Input ::
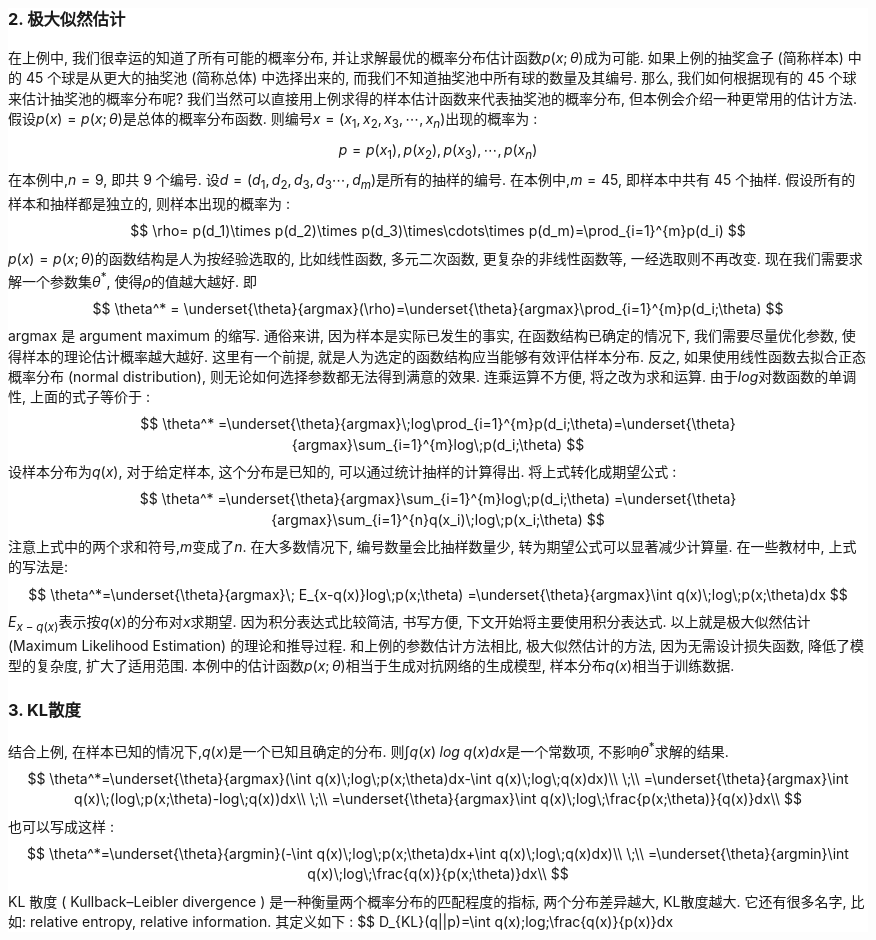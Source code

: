 ### 2. 极大似然估计
在上例中, 我们很幸运的知道了所有可能的概率分布, 并让求解最优的概率分布估计函数$p(x;\theta)$成为可能.
如果上例的抽奖盒子 (简称样本) 中的 45 个球是从更大的抽奖池 (简称总体) 中选择出来的, 而我们不知道抽奖池中所有球的数量及其编号. 那么, 我们如何根据现有的 45 个球来估计抽奖池的概率分布呢? 我们当然可以直接用上例求得的样本估计函数来代表抽奖池的概率分布, 但本例会介绍一种更常用的估计方法.
假设$p(x)=p(x;\theta)$是总体的概率分布函数. 则编号$x = (x_1,x_2,x_3,\cdots,x_n)$出现的概率为 :
$$
p = p(x_1),p(x_2),p(x_3),\cdots,p(x_n)
$$
在本例中,$n = 9$, 即共 9 个编号.
设$d=(d_1,d_2,d_3,d_3\cdots,d_m)$是所有的抽样的编号. 在本例中,$m = 45$, 即样本中共有 45 个抽样. 假设所有的样本和抽样都是独立的, 则样本出现的概率为 :
$$
\rho= p(d_1)\times p(d_2)\times p(d_3)\times\cdots\times p(d_m)=\prod_{i=1}^{m}p(d_i)
$$
$p(x)=p(x;\theta)$的函数结构是人为按经验选取的, 比如线性函数, 多元二次函数, 更复杂的非线性函数等, 一经选取则不再改变. 现在我们需要求解一个参数集$\theta^*$, 使得$\rho$的值越大越好. 即
$$
\theta^* = \underset{\theta}{argmax}(\rho)=\underset{\theta}{argmax}\prod_{i=1}^{m}p(d_i;\theta)
$$
argmax 是 argument maximum 的缩写.
通俗来讲, 因为样本是实际已发生的事实, 在函数结构已确定的情况下, 我们需要尽量优化参数, 使得样本的理论估计概率越大越好.
这里有一个前提, 就是人为选定的函数结构应当能够有效评估样本分布. 反之, 如果使用线性函数去拟合正态概率分布 (normal distribution), 则无论如何选择参数都无法得到满意的效果.
连乘运算不方便, 将之改为求和运算. 由于$log$对数函数的单调性, 上面的式子等价于 :
$$
\theta^* =\underset{\theta}{argmax}\;log\prod_{i=1}^{m}p(d_i;\theta)=\underset{\theta}{argmax}\sum_{i=1}^{m}log\;p(d_i;\theta)
$$
设样本分布为$q(x)$, 对于给定样本, 这个分布是已知的, 可以通过统计抽样的计算得出. 将上式转化成期望公式 :
$$
\theta^* =\underset{\theta}{argmax}\sum_{i=1}^{m}log\;p(d_i;\theta)
=\underset{\theta}{argmax}\sum_{i=1}^{n}q(x_i)\;log\;p(x_i;\theta)
$$
注意上式中的两个求和符号,$m$变成了$n$. 在大多数情况下, 编号数量会比抽样数量少, 转为期望公式可以显著减少计算量.
在一些教材中, 上式的写法是:
$$
\theta^*=\underset{\theta}{argmax}\; E_{x-q(x)}log\;p(x;\theta)
=\underset{\theta}{argmax}\int q(x)\;log\;p(x;\theta)dx
$$
$E_{x-q(x)}$表示按$q(x)$的分布对$x$求期望. 因为积分表达式比较简洁, 书写方便, 下文开始将主要使用积分表达式.
以上就是极大似然估计(Maximum Likelihood Estimation) 的理论和推导过程. 和上例的参数估计方法相比, 极大似然估计的方法, 因为无需设计损失函数, 降低了模型的复杂度, 扩大了适用范围.
本例中的估计函数$p(x;\theta)$相当于生成对抗网络的生成模型, 样本分布$q(x)$相当于训练数据.
### 3. KL散度
结合上例, 在样本已知的情况下,$q(x)$是一个已知且确定的分布. 则$\int q(x)\;log\;q(x)dx$是一个常数项, 不影响$\theta^*$求解的结果.
$$
\theta^*=\underset{\theta}{argmax}(\int q(x)\;log\;p(x;\theta)dx-\int q(x)\;log\;q(x)dx)\\
\;\\
=\underset{\theta}{argmax}\int q(x)\;(log\;p(x;\theta)-log\;q(x))dx\\
\;\\
=\underset{\theta}{argmax}\int q(x)\;log\;\frac{p(x;\theta)}{q(x)}dx\\
$$
也可以写成这样 :
$$
\theta^*=\underset{\theta}{argmin}(-\int q(x)\;log\;p(x;\theta)dx+\int q(x)\;log\;q(x)dx)\\
\;\\
=\underset{\theta}{argmin}\int q(x)\;log\;\frac{q(x)}{p(x;\theta)}dx\\
$$
KL 散度 ( Kullback–Leibler divergence ) 是一种衡量两个概率分布的匹配程度的指标, 两个分布差异越大, KL散度越大. 它还有很多名字, 比如: relative entropy, relative information.
其定义如下 :
$$
D_{KL}(q||p)=\int q(x)\;log\;\frac{q(x)}{p(x)}dx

What to work on ::
Beginning with the first line of the records and ending with the line that contains "如果上例的抽奖盒子 (简称样本) 中的", reproduce every line exactly, omitting pictures and adding nothing.

Result of this task ::
Source code

: ### 2. 极大似然估计
在上例中, 我们很幸运的知道了所有可能的概率分布, 并让求解最优的概率分布估计函数$p(x;\theta)$成为可能.
如果上例的抽奖盒子 (简称样本) 中的 45 个球是从更大的抽奖池 (简称总体) 中选择出来的, 而我们不知道抽奖池中所有球的数量及其编号. 那么, 我们如何根据现有的 45 个球来估计抽奖池的概率分布呢? 我们当然可以直接用上例求得的样本估计函数来代表抽奖池的概率分布, 但本例会介绍一种更常用的估计方法.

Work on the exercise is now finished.